I'm just winding down towards the end of another "family day". My W has been spending A LOT of time exercising/working out. Yoga class, Barre class, swimming at the gym, a DVD-based workout program. Yesterday morning, she spent 2 hours for her barre class (including travel time) and 1 hour for her DVD program @ home. Today, same thing. So in a span of two days, she spent 6 hours of "alone time" doing her workouts. I don't know if she even realizes (or cares) about the time she's spending away from her kids.

Today, we went to Chinatown. She went to a tea shop to get some good green tea. This was sort of unusual as I rarely if ever see her buy green tea. Instantly, my thoughts turned to the OM and I wondered if she bought the tea for him. She used to do thoughtful things like this for me, but obviously her mind and heart are elsewhere. It's kind of sad. The last thoughtful thing I recall her doing for me was buying those dress shirts for me before I started my new job.
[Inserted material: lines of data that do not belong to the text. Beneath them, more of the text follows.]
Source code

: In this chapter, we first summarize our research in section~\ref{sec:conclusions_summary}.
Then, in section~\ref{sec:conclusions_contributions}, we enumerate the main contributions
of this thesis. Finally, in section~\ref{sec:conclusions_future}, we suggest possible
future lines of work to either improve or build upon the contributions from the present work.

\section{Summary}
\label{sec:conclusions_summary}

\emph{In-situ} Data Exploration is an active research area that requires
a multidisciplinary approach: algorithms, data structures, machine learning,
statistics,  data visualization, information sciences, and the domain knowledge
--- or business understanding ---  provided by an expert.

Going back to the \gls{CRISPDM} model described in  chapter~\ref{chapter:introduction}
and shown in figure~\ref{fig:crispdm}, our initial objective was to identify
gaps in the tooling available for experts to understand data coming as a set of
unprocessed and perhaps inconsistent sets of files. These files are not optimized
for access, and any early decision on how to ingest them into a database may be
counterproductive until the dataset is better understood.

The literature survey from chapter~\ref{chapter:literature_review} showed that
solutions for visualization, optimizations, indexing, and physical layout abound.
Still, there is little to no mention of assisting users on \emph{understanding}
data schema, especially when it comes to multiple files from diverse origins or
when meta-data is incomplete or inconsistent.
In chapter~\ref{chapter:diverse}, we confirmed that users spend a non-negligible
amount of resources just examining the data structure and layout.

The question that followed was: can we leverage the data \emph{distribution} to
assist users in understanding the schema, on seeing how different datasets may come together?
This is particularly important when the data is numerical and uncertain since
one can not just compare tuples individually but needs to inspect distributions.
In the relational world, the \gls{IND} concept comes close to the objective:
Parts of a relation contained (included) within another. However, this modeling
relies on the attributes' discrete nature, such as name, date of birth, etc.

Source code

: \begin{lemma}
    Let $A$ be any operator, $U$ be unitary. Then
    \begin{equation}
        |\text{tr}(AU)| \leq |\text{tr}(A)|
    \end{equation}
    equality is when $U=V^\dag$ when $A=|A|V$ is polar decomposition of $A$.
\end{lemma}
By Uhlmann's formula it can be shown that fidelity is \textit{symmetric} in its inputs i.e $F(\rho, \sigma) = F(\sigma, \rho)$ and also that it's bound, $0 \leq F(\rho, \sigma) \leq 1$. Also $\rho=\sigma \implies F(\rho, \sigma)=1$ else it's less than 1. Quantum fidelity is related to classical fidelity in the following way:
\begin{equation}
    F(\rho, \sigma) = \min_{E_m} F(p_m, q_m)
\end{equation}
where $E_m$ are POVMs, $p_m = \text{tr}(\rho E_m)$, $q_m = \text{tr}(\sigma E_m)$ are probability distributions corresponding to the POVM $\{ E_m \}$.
That was about a month ago!

Or, I could just be over-thinking it and the tea is either for herself or her father (this is very possible).

I've suspected that receiving gifts was perhaps a secondary love language for her. Over the years, her gifts to me were always very thoughtful. I know that I'm not supposed to buying gifts for her, but maybe I'll try a little something, just to see what her reaction will be.

I plan on doing something very simple. I will print out a photo of the two kids and put it into a nice frame, so she can bring it to her work. If she won't display a photo of me at work (She didn't at her previous job -- the one she just resigned from last month), then maybe she'll display a photo of her kids, photographed, processed, printed, and framed by her husband.


M: 15 years
BD: 6/25/14
EA/PA: starts 5/14/14
11/30/14 - A ends
5/15/15 - D is finalized.
11/28/15 - Start of new LTR with a wonderful woman (and still going strong)!